The employees said that they encountered animal cruelty, war material, child pornography and hate speech as part of their routine work in evaluating the quality of Google products and services. While some employees, such as those reporting to Accenture, have health care benefits, most have only minimal “counseling services” that allow employees to call their mental health counselor on a hotline. According to the internal website, some of the benefits of contractors are being explored.
Google’s Bard project asked Accenture employees to write creative responses for an AI chatbot, the employees said. They responded to the chatbot’s prompts—one day they could write a poem about dragons in the style of Shakespeare, and the next day they could debug computer programming code. Their task was to archive as many creative responses to the prompts as possible each working day. The people familiar with the matter declined to be named because they were not authorized to discuss internal processes.
According to them, employees were assigned for a short time to review obscene, graphic and offensive prompts. After one employee filed an HR complaint with Accenture, the project was abruptly terminated for the US team, although some of the authors’ colleagues in Manila continued to work on Bard.
There is little security in workplaces. Last month, half a dozen Google contract workers working at Appen received a notice from management saying their positions had been eliminated “due to business circumstances.” The workers said the firings seemed sudden because they had just received several emails offering them bonuses for working longer hours training AI products. Six dismissed employees complained to the Labor Relations Board in June. They claimed they were illegally terminated for organizing because of Stackhouse’s letter to Congress. Before the end of the month they were returned to their jobs.
Google said the dispute was a matter between the employees and Appen and that they “respect the rights of employees of Appen employees to unionize.” Appen did not respond to questions about organizing its workers.
Emily Bender, a professor of computational linguistics at the University of Washington, said the work of these contract workers at Google and other tech platforms is a “story of labor exploitation,” pointing to their precarious job security and how some such workers are paid well below subsistence wages. “Playing with one of these systems and saying you’re just doing it for fun — maybe it feels less fun when you think about what it takes to create it and the human impact it has,” Bender said.
Contract workers said they’ve never received a direct message from Google about their new AI-related work — it’s all filtered through their employer. They said they don’t know where the AI-generated answers they see come from or where their feedback goes. In the absence of this information and the ever-changing nature of their work, workers worry that they are helping to create a poor product.

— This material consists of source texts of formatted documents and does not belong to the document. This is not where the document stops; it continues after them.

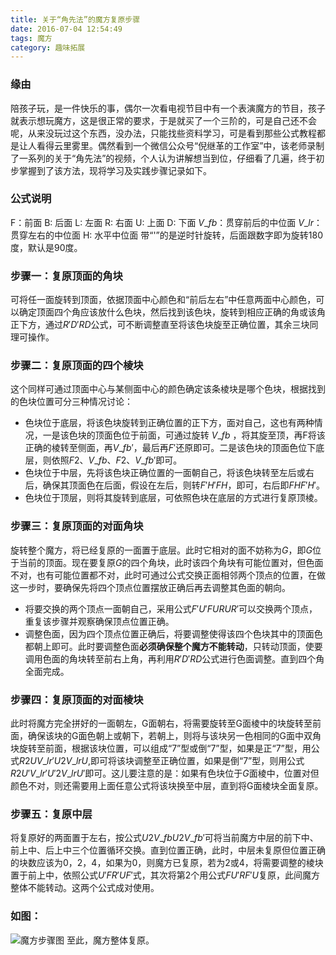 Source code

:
 ```yaml
---
title: 关于“角先法”的魔方复原步骤
date: 2016-07-04 12:54:49
tags: 魔方
category: 趣味拓展
---
```

### 缘由
陪孩子玩，是一件快乐的事，偶尔一次看电视节目中有一个表演魔方的节目，孩子就表示想玩魔方，这是很正常的要求，于是就买了一个三阶的，可是自己还不会呢，从来没玩过这个东西，没办法，只能找些资料学习，可是看到那些公式教程都是让人看得云里雾里。偶然看到一个微信公众号“倪继革的工作室”中，该老师录制了一系列的关于“角先法”的视频，个人认为讲解想当到位，仔细看了几遍，终于初步掌握到了该方法，现将学习及实践步骤记录如下。
<!-- more -->

### 公式说明
F：前面
B: 后面
L: 左面
R: 右面
U: 上面
D: 下面
$V\_{fb}$：贯穿前后的中位面
$V\_{lr}$：贯穿左右的中位面
H: 水平中位面
带“'”的是逆时针旋转，后面跟数字即为旋转180度，默认是90度。

### 步骤一：复原顶面的角块
可将任一面旋转到顶面，依据顶面中心颜色和“前后左右”中任意两面中心颜色，可以确定顶面四个角应该放什么色块，然后找到该色块，旋转到相应正确的角或该角正下方，通过$R'D'RD$公式，可不断调整直至将该色块旋至正确位置，其余三块同理可操作。

### 步骤二：复原顶面的四个棱块
这个同样可通过顶面中心与某侧面中心的颜色确定该条棱块是哪个色块，根据找到的色块位置可分三种情况讨论：

* 色块位于底层，将该色块旋转到正确位置的正下方，面对自己，这也有两种情况，一是该色块的顶面色位于前面，可通过旋转 $V\_{fb}$ ，将其旋至顶，再F将该正确的棱转至侧面，再$V\_{fb'}$，最后再$F'$还原即可。二是该色块的顶面色位下底层，则依照$F2、V\_{fb}、F2、V\_{fb}'$即可。
* 色块位于中层，先将该色块正确位置的一面朝自己，将该色块转至左后或右后，确保其顶面色在后面，假设在左后，则转$F'H'FH$，即可，右后即$FHF'H'$。
* 色块位于顶层，则将其旋转到底层，可依照色块在底层的方式进行复原顶棱。

### 步骤三：复原顶面的对面角块
旋转整个魔方，将已经复原的一面置于底层。此时它相对的面不妨称为$G$，即$G$位于当前的顶面。现在要复原$G$的四个角块，此时该四个角块有可能位置对，但色面不对，也有可能位置都不对，此时可通过公式交换正面相邻两个顶点的位置，在做这一步时，要确保先将四个顶点位置摆放正确后再去调整其色面的朝向。
* 将要交换的两个顶点一面朝自己，采用公式$F'U'FURUR'$可以交换两个顶点，重复该步骤并观察确保顶点位置正确。
* 调整色面，因为四个顶点位置正确后，将要调整使得该四个色块其中的顶面色都朝上即可。此时要调整色面**必须确保整个魔方不能转动**，只转动顶面，使要调用色面的角块转至前右上角，再利用$R'D'RD$公式进行色面调整。直到四个角全面完成。

### 步骤四：复原顶面的对面棱块
此时将魔方完全拼好的一面朝左，G面朝右，将需要旋转至G面棱中的块旋转至前面，确保该块的G面色朝上或朝下，若朝上，则将与该块另一色相同的G面中双角块旋转至前面，根据该块位置，可以组成“7”型或倒“7”型，如果是正“7”型，用公式$R2UV\_{lr}'U2V\_{lr}U$,即可将该块调整至正确位置，如果是倒“7”型，则用公式$R2U'V\_{lr}'U'2V\_{lr}U'$即可。这儿要注意的是：如果有色块位于$G$面棱中，位置对但颜色不对，则还需要用上面任意公式将该块换至中层，直到将G面棱块全面复原。

### 步骤五：复原中层
将复原好的两面置于左右，按公式$U2V\_{fb}U2V\_{fb}'$可将当前魔方中层的前下中、前上中、后上中三个位置循环交换。直到位置正确，此时，中层未复原但位置正确的块数应该为0，2，4，如果为0，则魔方已复原，若为2或4，将需要调整的棱块置于前上中，依照公式$U'FR'UF'$式，其次将第2个用公式$FU'RF'U$复原，此间魔方整体不能转动。这两个公式成对使用。

### 如图：
![魔方步骤图](/img/mofang.png)
至此，魔方整体复原。
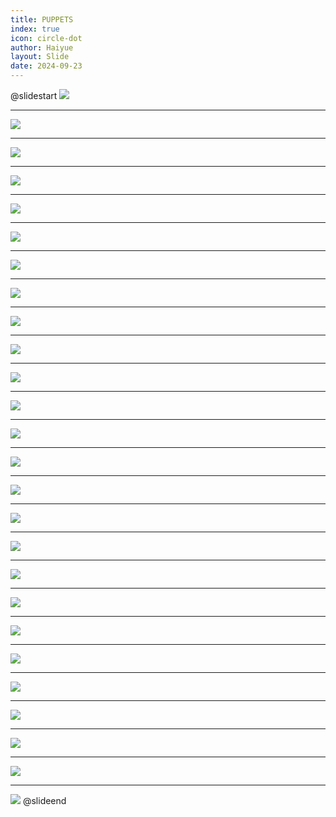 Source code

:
 ```yaml
---
title: PUPPETS
index: true
icon: circle-dot
author: Haiyue
layout: Slide
date: 2024-09-23
---
```

 
@slidestart
![](https://raw.githubusercontent.com/yclord/reading/refs/heads/master/english/Level-N/PUPPETS/001.webp)

---

![](https://raw.githubusercontent.com/yclord/reading/refs/heads/master/english/Level-N/PUPPETS/002.webp)

---

![](https://raw.githubusercontent.com/yclord/reading/refs/heads/master/english/Level-N/PUPPETS/003.webp)

---

![](https://raw.githubusercontent.com/yclord/reading/refs/heads/master/english/Level-N/PUPPETS/004.webp)

---

![](https://raw.githubusercontent.com/yclord/reading/refs/heads/master/english/Level-N/PUPPETS/005.webp)

---

![](https://raw.githubusercontent.com/yclord/reading/refs/heads/master/english/Level-N/PUPPETS/006.webp)

---

![](https://raw.githubusercontent.com/yclord/reading/refs/heads/master/english/Level-N/PUPPETS/007.webp)

---

![](https://raw.githubusercontent.com/yclord/reading/refs/heads/master/english/Level-N/PUPPETS/008.webp)

---

![](https://raw.githubusercontent.com/yclord/reading/refs/heads/master/english/Level-N/PUPPETS/009.webp)

---

![](https://raw.githubusercontent.com/yclord/reading/refs/heads/master/english/Level-N/PUPPETS/010.webp)

---

![](https://raw.githubusercontent.com/yclord/reading/refs/heads/master/english/Level-N/PUPPETS/011.webp)

---

![](https://raw.githubusercontent.com/yclord/reading/refs/heads/master/english/Level-N/PUPPETS/012.webp)

---

![](https://raw.githubusercontent.com/yclord/reading/refs/heads/master/english/Level-N/PUPPETS/013.webp)

---

![](https://raw.githubusercontent.com/yclord/reading/refs/heads/master/english/Level-N/PUPPETS/014.webp)

---

![](https://raw.githubusercontent.com/yclord/reading/refs/heads/master/english/Level-N/PUPPETS/015.webp)

---

![](https://raw.githubusercontent.com/yclord/reading/refs/heads/master/english/Level-N/PUPPETS/016.webp)

---

![](https://raw.githubusercontent.com/yclord/reading/refs/heads/master/english/Level-N/PUPPETS/017.webp)

---

![](https://raw.githubusercontent.com/yclord/reading/refs/heads/master/english/Level-N/PUPPETS/018.webp)

---

![](https://raw.githubusercontent.com/yclord/reading/refs/heads/master/english/Level-N/PUPPETS/019.webp)

---

![](https://raw.githubusercontent.com/yclord/reading/refs/heads/master/english/Level-N/PUPPETS/020.webp)

---

![](https://raw.githubusercontent.com/yclord/reading/refs/heads/master/english/Level-N/PUPPETS/021.webp)

---

![](https://raw.githubusercontent.com/yclord/reading/refs/heads/master/english/Level-N/PUPPETS/022.webp)

---

![](https://raw.githubusercontent.com/yclord/reading/refs/heads/master/english/Level-N/PUPPETS/023.webp)

---

![](https://raw.githubusercontent.com/yclord/reading/refs/heads/master/english/Level-N/PUPPETS/024.webp)

---

![](https://raw.githubusercontent.com/yclord/reading/refs/heads/master/english/Level-N/PUPPETS/025.webp)

---

![](https://raw.githubusercontent.com/yclord/reading/refs/heads/master/english/Level-N/PUPPETS/026.webp)
@slideend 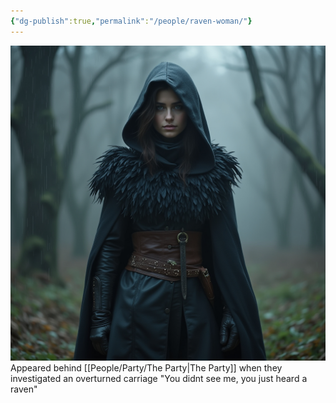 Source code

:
 ```yaml
---
{"dg-publish":true,"permalink":"/people/raven-woman/"}
---
```


![RavenWoman.jpg|500](/img/user/Images/RavenWoman.jpg)
Appeared behind [[People/Party/The Party\|The Party]] when they investigated an overturned carriage
"You didnt see me, you just heard a raven" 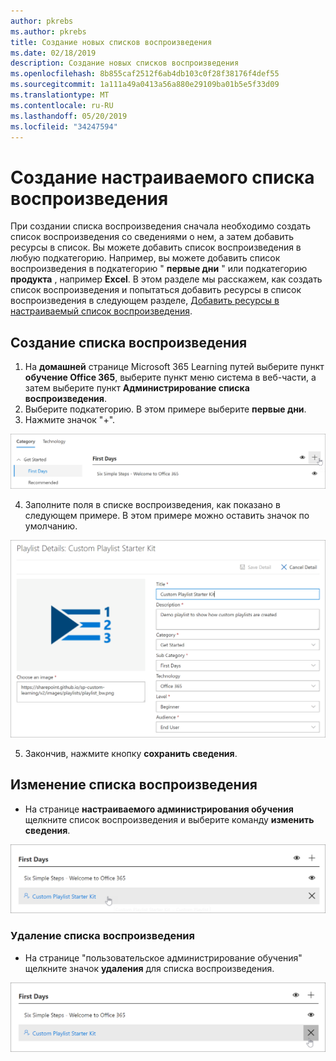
 ```yaml
---
author: pkrebs
ms.author: pkrebs
title: Создание новых списков воспроизведения
ms.date: 02/18/2019
description: Создание новых списков воспроизведения
ms.openlocfilehash: 8b855caf2512f6ab4db103c0f28f38176f4def55
ms.sourcegitcommit: 1a111a49a0413a56a880e29109ba01b5e5f33d09
ms.translationtype: MT
ms.contentlocale: ru-RU
ms.lasthandoff: 05/20/2019
ms.locfileid: "34247594"
---
```

# <a name="create-a-custom-playlist"></a>Создание настраиваемого списка воспроизведения

При создании списка воспроизведения сначала необходимо создать список воспроизведения со сведениями о нем, а затем добавить ресурсы в список. Вы можете добавить список воспроизведения в любую подкатегорию. Например, вы можете добавить список воспроизведения в подкатегорию " **первые дни** " или подкатегорию **продукта** , например **Excel**. В этом разделе мы расскажем, как создать список воспроизведения и попытаться добавить ресурсы в список воспроизведения в следующем разделе, [Добавить ресурсы в настраиваемый список воспроизведения](custom_addassets.md).

## <a name="create-a-playlist"></a>Создание списка воспроизведения 

1. На **домашней** странице Microsoft 365 Learning путей выберите пункт **обучение Office 365**, выберите пункт меню система в веб-части, а затем выберите пункт **Администрирование списка воспроизведения**. 
2. Выберите подкатегорию. В этом примере выберите **первые дни**.  
3. Нажмите значок "+".  

![кг-невплайлистбтн. png](media/cg-newplaylistbtn.png)

4.  Заполните поля в списке воспроизведения, как показано в следующем примере. В этом примере можно оставить значок по умолчанию. 

![кг-невплайлистдетаилс. png](media/cg-newplaylistdetails.png)

5.  Закончив, нажмите кнопку **сохранить сведения**. 

## <a name="edit-a-playlist"></a>Изменение списка воспроизведения

- На странице **настраиваемого администрирования обучения** щелкните список воспроизведения и выберите команду **изменить сведения**.  

![кг-едитплайлист. png](media/cg-editplaylist.png)

### <a name="delete-a-playlist"></a>Удаление списка воспроизведения

- На странице "пользовательское администрирование обучения" щелкните значок **удаления** для списка воспроизведения.  

![кг-делетеплайлист. png](media/cg-deleteplaylist.png)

Some of the answers they encounter may be strange. In response to the prompt “Suggest the best words I can make with the letters: k, e, g, a, o, g, w,” one AI-generated response listed 43 possible words, starting with suggestion #1: “wagon.” Meanwhile, Propositions 2-43 repeated the word “WOKE” over and over again.
In the second task, the reviewer received a long answer that began with the words “To the best of my knowledge, in September 2021.” This answer is related to OpenAI’s major language model, called GPT-4. Although Google said Bard “is not trained in any ShareGPT or ChatGPT data,” reviewers have wondered why such a phrase appears in their posts.
Bender said it doesn’t make sense for big tech companies to encourage people to ask AI chatbots questions about such a wide range of topics and present them as “everything machines.”
“Why should the same machine that can give you the weather forecast in Florida also be able to advise drug dosages?” he asked. “The people behind the machine, tasked with making it a little less terrible in some of those conditions, have an impossible task.”